**DATA PROVIDED**.
━━━━━━
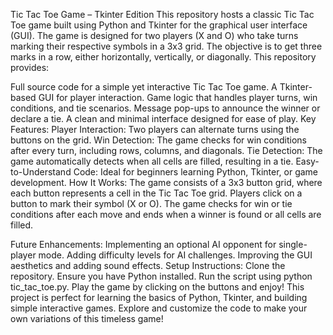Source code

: Tic Tac Toe Game – Tkinter Edition
This repository hosts a classic Tic Tac Toe game built using Python and Tkinter for the graphical user interface (GUI). The game is designed for two players (X and O) who take turns marking their respective symbols in a 3x3 grid. The objective is to get three marks in a row, either horizontally, vertically, or diagonally. This repository provides:

Full source code for a simple yet interactive Tic Tac Toe game.
A Tkinter-based GUI for player interaction.
Game logic that handles player turns, win conditions, and tie scenarios.
Message pop-ups to announce the winner or declare a tie.
A clean and minimal interface designed for ease of play.
Key Features:
Player Interaction: Two players can alternate turns using the buttons on the grid.
Win Detection: The game checks for win conditions after every turn, including rows, columns, and diagonals.
Tie Detection: The game automatically detects when all cells are filled, resulting in a tie.
Easy-to-Understand Code: Ideal for beginners learning Python, Tkinter, or game development.
How It Works:
The game consists of a 3x3 button grid, where each button represents a cell in the Tic Tac Toe grid. Players click on a button to mark their symbol (X or O). The game checks for win or tie conditions after each move and ends when a winner is found or all cells are filled.

Future Enhancements:
Implementing an optional AI opponent for single-player mode.
Adding difficulty levels for AI challenges.
Improving the GUI aesthetics and adding sound effects.
Setup Instructions:
Clone the repository.
Ensure you have Python installed.
Run the script using python tic_tac_toe.py.
Play the game by clicking on the buttons and enjoy!
This project is perfect for learning the basics of Python, Tkinter, and building simple interactive games. Explore and customize the code to make your own variations of this timeless game!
━━━━━━
**EXERCISE BRIEF**.
Please copy each line from the material above in which the string "using" appears.

**ANSWER FOR THE TASK**.
This repository hosts a classic Tic Tac Toe game built using Python and Tkinter for the graphical user interface (GUI). The game is designed for two players (X and O) who take turns marking their respective symbols in a 3x3 grid. The objective is to get three marks in a row, either horizontally, vertically, or diagonally. This repository provides:
Player Interaction: Two players can alternate turns using the buttons on the grid.
Run the script using python tic_tac_toe.py.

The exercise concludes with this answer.